The Board of County Commissioners for Payne County approved a contract with CTC Communications Services to provide telephone and video calls for inmates in the Payne County Jail.
The Payne County Sheriff’s Department receives 60% of the proceeds from telephone calls and 25% of the proceeds from the video calls, according to Stewart Mayfield, regional sales director for CTC. Payne County Sheriff Kevin Woodward, said that over $100,000 is generated annually from the telephone and video calls.
He also noted that the video calls are helpful in allowing attorneys visit remotely with federal prisoners who are housed at the jail at the rate of $41 per day.
Mayfield said that his company utilizes an app that is installed on apple or android phones that allow individuals from across the country to communicate with prisoners in the Payne County Jail.
The calls cost $0.35 per minute for in-state calls and $0.25 for out of state calls where Federal Communications Commission rate caps apply.
The commissioners approved the request of Andrew Crintz, an OSU Master’s student in Fire Protection and Safety Technology, to conduct a study of the timing of the evacuation of the Payne County Courthouse.
Volunteers will be paid $5 to participate in the study which will be scheduled at times that will not disrupt the daily flow of courthouse users. At the urging of Assistant District Attorney Lowell Barto, the commissioners will require Crintz to provide proof of liability insurance before using the courthouse for his study.
After much discussion, Chairman Chris Reding was selected to research and present a plan on the renovation and use of the MPower building adjacent to the Payne County Fairgrounds.
The building was vacated by MPower in November of last year after it relocated to the old Highland Park elementary school campus on North Stallard.
The commissioners announced that they will continue using a response letter from County Clerk Glenna Craig when medical marijuana businesses in rural areas of Payne County request certification of their compliance with safety and building codes.
The response procedure adopted for Payne County, which does not have a planning and zoning commission, was approved by the Association of County Commissioners of Oklahoma after consulting with the Oklahoma District Attorney’s Council. The Oklahoma Medical Marijuana Authority, a division of the Oklahoma Health Department, created a new form that medical marijuana businesses are required to submit and that must be completed by the county or municipal government that regulates building and safety codes where they are located.
In other business, the commissioners approved financing a CAT 623 Scraper with the Welch State Bank for 48 months at a 3.28% loan rate. Charlie Meyer, a sales representative for the seller – Warren CAT of Tulsa, presented four financing options with the commissioners selecting the one with the lowest interest.
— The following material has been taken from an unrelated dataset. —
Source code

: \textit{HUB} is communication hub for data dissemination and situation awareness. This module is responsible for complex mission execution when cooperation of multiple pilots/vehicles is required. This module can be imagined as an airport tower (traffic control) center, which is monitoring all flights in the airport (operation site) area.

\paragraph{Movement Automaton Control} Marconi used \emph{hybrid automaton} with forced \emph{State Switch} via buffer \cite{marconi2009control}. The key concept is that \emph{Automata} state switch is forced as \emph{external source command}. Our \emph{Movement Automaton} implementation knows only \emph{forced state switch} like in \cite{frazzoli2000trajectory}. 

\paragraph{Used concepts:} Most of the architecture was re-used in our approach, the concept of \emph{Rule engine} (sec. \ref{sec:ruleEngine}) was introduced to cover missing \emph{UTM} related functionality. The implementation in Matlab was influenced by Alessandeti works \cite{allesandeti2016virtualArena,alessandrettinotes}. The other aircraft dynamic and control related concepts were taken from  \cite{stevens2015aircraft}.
Monthly payments for the $862,452 tractor-scraper will be $19,258. The commissioners approved the only bid from Oklahoma Cement Solutions to provide cement slurry for District 1 at rates from $240 to $245 per dry ton.
The commissioners also approved weekly purchase orders totaling $205,634.
In public announcements from the board, Commissioner, Zach Cavett, again urged people to come have a chuck wagon lunch at noon on Saturday at the Payne County Expo Center.
The proceeds benefit disabled and military veterans. Cavett also announced that Glencoe would be celebrating its Founder’s Day on Saturday.